It’s a bit of a mysterious reading, from last Sunday, is it not?
Galatians 6: “From now on, let no one make troubles for me; for I bear the marks of Jesus on my body.”
That was Saint Paul writing and causes one to wonder: this mention of “marks”: was he the first known case of stigmata, instead of Saint Francis?
No proof either way, of course, but a priest we know gave a homily last Sunday that pointed out several fascinating aspects of the phenomenon. To wit:
There have been about four hundred substantiated cases, he asserted. Of those, by one count, 354 — or eighty percent — have been women.

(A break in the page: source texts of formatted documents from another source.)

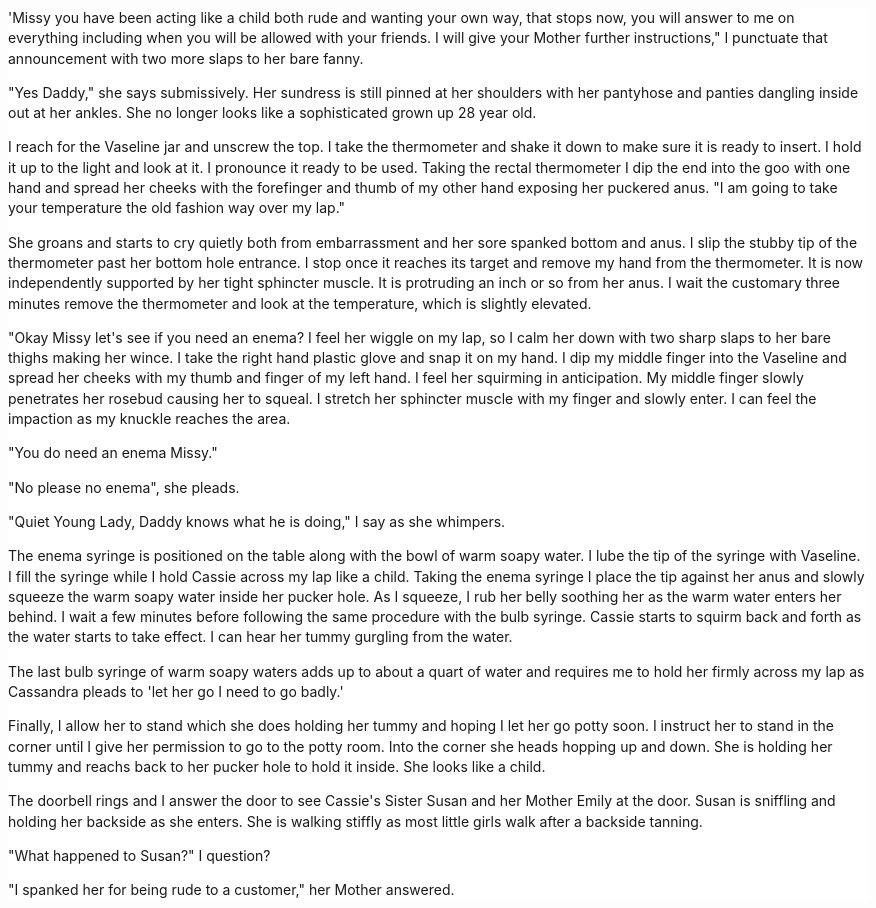 'Missy you have been acting like a child both rude and wanting your own way, that stops now, you will answer to me on everything including when you will be allowed with your friends. I will give your Mother further instructions," I punctuate that announcement with two more slaps to her bare fanny. 

"Yes Daddy," she says submissively. Her sundress is still pinned at her shoulders with her pantyhose and panties dangling inside out at her ankles. She no longer looks like a sophisticated grown up 28 year old. 

I reach for the Vaseline jar and unscrew the top. I take the thermometer and shake it down to make sure it is ready to insert. I hold it up to the light and look at it. I pronounce it ready to be used. Taking the rectal thermometer I dip the end into the goo with one hand and spread her cheeks with the forefinger and thumb of my other hand exposing her puckered anus. "I am going to take your temperature the old fashion way over my lap." 

She groans and starts to cry quietly both from embarrassment and her sore spanked bottom and anus. I slip the stubby tip of the thermometer past her bottom hole entrance. I stop once it reaches its target and remove my hand from the thermometer. It is now independently supported by her tight sphincter muscle. It is protruding an inch or so from her anus. I wait the customary three minutes remove the thermometer and look at the temperature, which is slightly elevated. 

"Okay Missy let's see if you need an enema? I feel her wiggle on my lap, so I calm her down with two sharp slaps to her bare thighs making her wince. I take the right hand plastic glove and snap it on my hand. I dip my middle finger into the Vaseline and spread her cheeks with my thumb and finger of my left hand. I feel her squirming in anticipation. My middle finger slowly penetrates her rosebud causing her to squeal. I stretch her sphincter muscle with my finger and slowly enter. I can feel the impaction as my knuckle reaches the area. 

"You do need an enema Missy." 

"No please no enema", she pleads. 

"Quiet Young Lady, Daddy knows what he is doing," I say as she whimpers. 

The enema syringe is positioned on the table along with the bowl of warm soapy water. I lube the tip of the syringe with Vaseline. I fill the syringe while I hold Cassie across my lap like a child. Taking the enema syringe I place the tip against her anus and slowly squeeze the warm soapy water inside her pucker hole. As I squeeze, I rub her belly soothing her as the warm water enters her behind. I wait a few minutes before following the same procedure with the bulb syringe. Cassie starts to squirm back and forth as the water starts to take effect. I can hear her tummy gurgling from the water. 

The last bulb syringe of warm soapy waters adds up to about a quart of water and requires me to hold her firmly across my lap as Cassandra pleads to 'let her go I need to go badly.' 

Finally, I allow her to stand which she does holding her tummy and hoping I let her go potty soon. I instruct her to stand in the corner until I give her permission to go to the potty room. Into the corner she heads hopping up and down. She is holding her tummy and reachs back to her pucker hole to hold it inside. She looks like a child. 

The doorbell rings and I answer the door to see Cassie's Sister Susan and her Mother Emily at the door. Susan is sniffling and holding her backside as she enters. She is walking stiffly as most little girls walk after a backside tanning. 

"What happened to Susan?" I question? 

"I spanked her for being rude to a customer," her Mother answered.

One famous male was Saint Padre Pio, and interesting it is that besides the hand, side, and feet wounds, he also had the shoulder wound — and the only outsider he had confided that “wound” was a young seminarian who would become Pope John Paul the Great (to whom, legend has it, Pio also had offered the prophecy that he would become a pontiff). Mysteries, mysteries.
Notes a website called Papal Artifacts, “Years after World War II, young Father Karol Wojtyla who was futhering his education in Rome then, journeyed into rural Italy so that he could spend nearly a week in San Giovanni Rotondo and be in the company of Padre Pio. At that time, crowds had not begun to push around Padre Pio so much, so the young Father Wojtyla had the opportunity to speak at length with the Franciscan who called himself the ‘humble friar who prays’.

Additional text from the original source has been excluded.